My guardian had throughout been earnest to visit me, and there was now no good reason why I should deny myself that happiness. He came one morning, and when he first came in, could only hold me in his embrace and say, "My dear, dear girl!" I had long known--who could know better?--what a deep fountain of affection and generosity his heart was; and was it not worth my trivial suffering and change to fill such a place in it? "Oh, yes!" I thought. "He has seen me, and he loves me better than he did; he has seen me and is even fonder of me than he was before; and what have I to mourn for!"
He sat down by me on the sofa, supporting me with his arm. For a little while he sat with his hand over his face, but when he removed it, fell into his usual manner. There never can have been, there never can be, a pleasanter manner.
"My little woman," said he, "what a sad time this has been. Such an inflexible little woman, too, through all!"
"Only for the best, guardian," said I.
"For the best?" he repeated tenderly. "Of course, for the best. But here have Ada and I been perfectly forlorn and miserable; here has your friend Caddy been coming and going late and early; here has every one about the house been utterly lost and dejected; here has even poor Rick been writing--to ME too--in his anxiety for you!"
I had read of Caddy in Ada's letters, but not of Richard. I told him so.

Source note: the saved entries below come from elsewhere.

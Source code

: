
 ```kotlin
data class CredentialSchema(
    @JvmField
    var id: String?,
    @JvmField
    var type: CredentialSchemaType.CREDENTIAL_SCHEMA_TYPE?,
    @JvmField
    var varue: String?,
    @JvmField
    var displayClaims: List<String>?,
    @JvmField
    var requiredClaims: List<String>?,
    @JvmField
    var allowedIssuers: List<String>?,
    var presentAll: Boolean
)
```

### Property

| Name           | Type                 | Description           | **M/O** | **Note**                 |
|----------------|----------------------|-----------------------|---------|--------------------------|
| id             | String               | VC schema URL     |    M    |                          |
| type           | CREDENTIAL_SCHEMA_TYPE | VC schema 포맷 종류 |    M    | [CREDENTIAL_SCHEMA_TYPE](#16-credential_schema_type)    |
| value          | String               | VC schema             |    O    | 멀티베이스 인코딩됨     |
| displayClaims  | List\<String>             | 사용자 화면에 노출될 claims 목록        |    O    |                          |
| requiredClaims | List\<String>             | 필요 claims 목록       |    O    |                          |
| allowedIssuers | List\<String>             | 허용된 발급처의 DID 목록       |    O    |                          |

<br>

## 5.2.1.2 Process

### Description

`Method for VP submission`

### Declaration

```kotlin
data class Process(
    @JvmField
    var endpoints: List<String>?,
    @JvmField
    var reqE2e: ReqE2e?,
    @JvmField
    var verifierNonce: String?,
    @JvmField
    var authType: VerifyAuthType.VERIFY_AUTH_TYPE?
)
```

"Why, no, my dear," he replied. "I have thought it better not to mention it to her."
"And you speak of his writing to YOU," said I, repeating his emphasis. "As if it were not natural for him to do so, guardian; as if he could write to a better friend!"
"He thinks he could, my love," returned my guardian, "and to many a better. The truth is, he wrote to me under a sort of protest while unable to write to you with any hope of an answer--wrote coldly, haughtily, distantly, resentfully. Well, dearest little woman, we must look forbearingly on it. He is not to blame. Jarndyce and Jarndyce has warped him out of himself and perverted me in his eyes. I have known it do as bad deeds, and worse, many a time. If two angels could be concerned in it, I believe it would change their nature."
"It has not changed yours, guardian."
"Oh, yes, it has, my dear," he said laughingly. "It has made the south wind easterly, I don't know how often. Rick mistrusts and suspects me--goes to lawyers, and is taught to mistrust and suspect me. Hears I have conflicting interests, claims clashing against his and what not. Whereas, heaven knows that if I could get out of the mountains of wiglomeration on which my unfortunate name has been so long bestowed (which I can't) or could level them by the extinction of my own original right (which I can't either, and no human power ever can, anyhow, I believe, to such a pass have we got), I would do it this hour. I would rather restore to poor Rick his proper nature than be endowed with all the money that dead suitors, broken, heart and soul, upon the wheel of Chancery, have left unclaimed with the Accountant-General--and that's money enough, my dear, to be cast into a pyramid, in memory of Chancery's transcendent wickedness."
"IS it possible, guardian," I asked, amazed, "that Richard can be suspicious of you?"
"Ah, my love, my love," he said, "it is in the subtle poison of such abuses to breed such diseases. His blood is infected, and objects lose their natural aspects in his sight. It is not HIS fault."
"But it is a terrible misfortune, guardian."
"It is a terrible misfortune, little woman, to be ever drawn within the influences of Jarndyce and Jarndyce. I know none greater. By little and little he has been induced to trust in that rotten reed, and it communicates some portion of its rottenness to everything around him. But again I say with all my soul, we must be patient with poor Rick and not blame him. What a troop of fine fresh hearts like his have I seen in my time turned by the same means!"
I could not help expressing something of my wonder and regret that his benevolent, disinterested intentions had prospered so little.